**WHAT THE TASK REQUIRES**
Scan the data beneath this task and copy each line that includes "variables".

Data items
- - - -
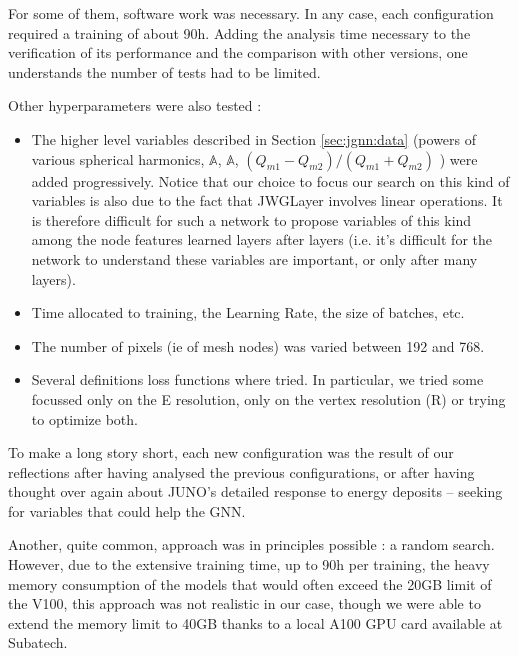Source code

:\documentclass[../main.tex]{subfiles}
\begin{document}
\hfill

For some of them, software work was necessary. In any case, each configuration required a training of about 90h. Adding the analysis time necessary to the verification of its performance and the comparison with other versions, one understands the number of tests had to be limited.

Other hyperparameters were also tested :

\begin{itemize}

  \item The higher level variables described in Section \ref{sec:jgnn:data} (powers of various spherical harmonics, $\mathbb{A}$, $\mathbb{A}$, $(Q_{m1}-Q_{m2})/(Q_{m1}+Q_{m2})$ ) were added progressively. Notice that our choice to focus our search on this kind of variables is also due to the fact that JWGLayer involves linear operations. It is therefore difficult for such a network to propose variables of this kind among the node features learned layers after layers (i.e. it's difficult for the network to understand these variables are important, or only after many layers).


  \item Time allocated to training, the Learning Rate, the size of
    batches, etc.

  \item The number of pixels (ie of mesh nodes) was varied between 192 and 768.

  \item Several definitions  loss functions where tried. In particular, we tried some focussed only on the E resolution, only on the vertex resolution (R) or trying to optimize both.
\end{itemize}

\hfill

To make a long story short, each new configuration was the result of our reflections after having analysed the previous configurations, or  after having thought over again about JUNO's detailed response to energy deposits -- seeking for variables that could help the GNN.

Another, quite common, approach  was in principles possible : a random search. However, due to the extensive training time, up to 90h per training, the heavy memory consumption of the models that would often exceed the 20GB limit of the V100, this approach was not realistic in our case, though we were able to extend the memory limit to 40GB thanks to a local A100 GPU card available at Subatech.
\end{document}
- - - -
**TASK RESPONSE**
  \item The higher level variables described in Section \ref{sec:jgnn:data} (powers of various spherical harmonics, $\mathbb{A}$, $\mathbb{A}$, $(Q_{m1}-Q_{m2})/(Q_{m1}+Q_{m2})$ ) were added progressively. Notice that our choice to focus our search on this kind of variables is also due to the fact that JWGLayer involves linear operations. It is therefore difficult for such a network to propose variables of this kind among the node features learned layers after layers (i.e. it's difficult for the network to understand these variables are important, or only after many layers).
To make a long story short, each new configuration was the result of our reflections after having analysed the previous configurations, or  after having thought over again about JUNO's detailed response to energy deposits -- seeking for variables that could help the GNN.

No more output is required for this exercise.